How Family Friendly Are Family-Friendly Policies?
he shift of women’s labor from unpaid care and household management to paid employment has been advanced by an array of social policies aimed at. reducing the friction between work and family life. These “family-friendly” policies typically include a package of benefits such as parental leave, family services, and day care. For the most part these policies address the lifestyle needs of mothers in the neotraditional and modern categories—those trying to balance work and family obligations. The costs of publicly subsidized day care are borne by all taxpayers, but the programs offer no benefits to childless women who prefer the postmodern lifestyle and are of little use to mothers outside the labor force who stay at home to care for their children. Indeed, childless women in full-time careers are rarely the subjects of family-related policy deliberations. One exception, noted earlier, is the case of childless workers in Germany who are being required to make higher contributions to the country’s compulsory nursing-home insurance program than workers with children.
Compared to the industrial democracies of Europe, the United States is considered a laggard in dispensing parental leave, day care, and other publicly subsidized emollients to diminish the friction between raising a family and holding a job. The right to take twelve weeks of job-protected family leave was initiated in 1993, with coverage limited to companies with fifty employees or more—and the leave is unpaid. Although unpaid leave places no strain on the public coffer, there was a substantial rise in government spending on child care during the 1990s, which benefited mainly low-income families. Testifying before Congress in 2002, Douglas Besharov estimated that between 1994 and 1999 federal and state expenditures on child-care programs climbed by almost 60 percent, from $8.9 to $14.1 billion, most of which served low-income families.1 About $2 billion of additional support was delivered to middle – and upper-income families through the child-care tax credit, for a total of $16 billion in publicly subsidized care.2 While $16 billion is no trivial sum, it is still well below European expenditures on a per capita basis.
Spending on conventional family-friendly arrangements in the United States is relatively low, in part because of the ideological ambivalence in this realm of policy. Public sympathy for welfare programs that pay unmarried women to stay home and care for their children evaporated as the labor-force participation of married women with children under six years old multiplied threefold, from less than 20 percent in 1960 to more than 60 percent in 2000. Public spending on day care in the United States is largely related to making it possible for welfare mothers to enter the labor force. And conservatives have long argued for strengthening work requirements in welfare programs.
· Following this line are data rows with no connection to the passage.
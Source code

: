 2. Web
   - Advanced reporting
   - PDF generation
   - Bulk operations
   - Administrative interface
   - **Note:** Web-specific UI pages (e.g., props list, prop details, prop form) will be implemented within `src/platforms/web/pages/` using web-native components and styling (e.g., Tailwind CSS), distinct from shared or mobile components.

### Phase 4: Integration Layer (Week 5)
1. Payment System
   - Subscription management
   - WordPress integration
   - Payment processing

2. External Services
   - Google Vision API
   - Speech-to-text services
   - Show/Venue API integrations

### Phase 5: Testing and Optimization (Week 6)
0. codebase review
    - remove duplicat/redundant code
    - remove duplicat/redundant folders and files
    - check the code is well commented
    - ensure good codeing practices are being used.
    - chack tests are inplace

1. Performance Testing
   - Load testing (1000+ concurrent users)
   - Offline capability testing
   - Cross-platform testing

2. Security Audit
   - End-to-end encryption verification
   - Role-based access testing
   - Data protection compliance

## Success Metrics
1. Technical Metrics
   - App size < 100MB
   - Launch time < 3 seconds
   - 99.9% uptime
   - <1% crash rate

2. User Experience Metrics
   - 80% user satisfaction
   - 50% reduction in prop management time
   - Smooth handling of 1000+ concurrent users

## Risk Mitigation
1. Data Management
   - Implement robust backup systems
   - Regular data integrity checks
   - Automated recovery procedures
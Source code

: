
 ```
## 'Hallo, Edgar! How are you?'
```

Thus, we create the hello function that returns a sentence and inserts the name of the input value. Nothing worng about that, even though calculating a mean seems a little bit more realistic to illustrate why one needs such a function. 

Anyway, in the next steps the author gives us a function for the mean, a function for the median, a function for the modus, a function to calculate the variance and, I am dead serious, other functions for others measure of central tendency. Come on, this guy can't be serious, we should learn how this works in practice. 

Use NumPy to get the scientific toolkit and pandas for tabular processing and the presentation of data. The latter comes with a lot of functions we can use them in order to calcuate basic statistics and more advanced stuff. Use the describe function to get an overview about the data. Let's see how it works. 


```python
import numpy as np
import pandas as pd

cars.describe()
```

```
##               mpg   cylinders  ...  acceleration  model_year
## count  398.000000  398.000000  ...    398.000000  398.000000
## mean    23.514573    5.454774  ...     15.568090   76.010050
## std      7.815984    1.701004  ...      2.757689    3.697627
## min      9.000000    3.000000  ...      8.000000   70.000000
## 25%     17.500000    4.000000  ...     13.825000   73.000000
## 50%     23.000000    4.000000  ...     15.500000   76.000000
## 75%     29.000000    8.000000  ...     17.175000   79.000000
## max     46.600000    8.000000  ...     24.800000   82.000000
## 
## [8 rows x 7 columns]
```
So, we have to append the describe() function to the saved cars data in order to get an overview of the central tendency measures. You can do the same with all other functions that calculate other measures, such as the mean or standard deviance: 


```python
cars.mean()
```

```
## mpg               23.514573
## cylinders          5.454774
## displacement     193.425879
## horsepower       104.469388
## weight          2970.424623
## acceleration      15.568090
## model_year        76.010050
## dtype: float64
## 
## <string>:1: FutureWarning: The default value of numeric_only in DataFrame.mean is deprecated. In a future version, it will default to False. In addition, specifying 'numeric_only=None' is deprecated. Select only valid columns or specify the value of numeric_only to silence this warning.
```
At the same time, many conservatives also support the idea of “putting less emphasis on policies that free up parents to be better workers, and more emphasis on policies that free up workers to be better parents,” as expressed in the Report to the Nation from the Commission on Children at Risk.3 Liberals have traditionally resisted demands that welfare recipients should work for their benefits. But this position softens when gender feminists on the left advocate for universal child care and other policies that encourage all mothers to enter the paid workplace. Publicly subsidized child care is the most central and in many ways the most controversial provision in the standard package of benefits designed to harmonize work and family life.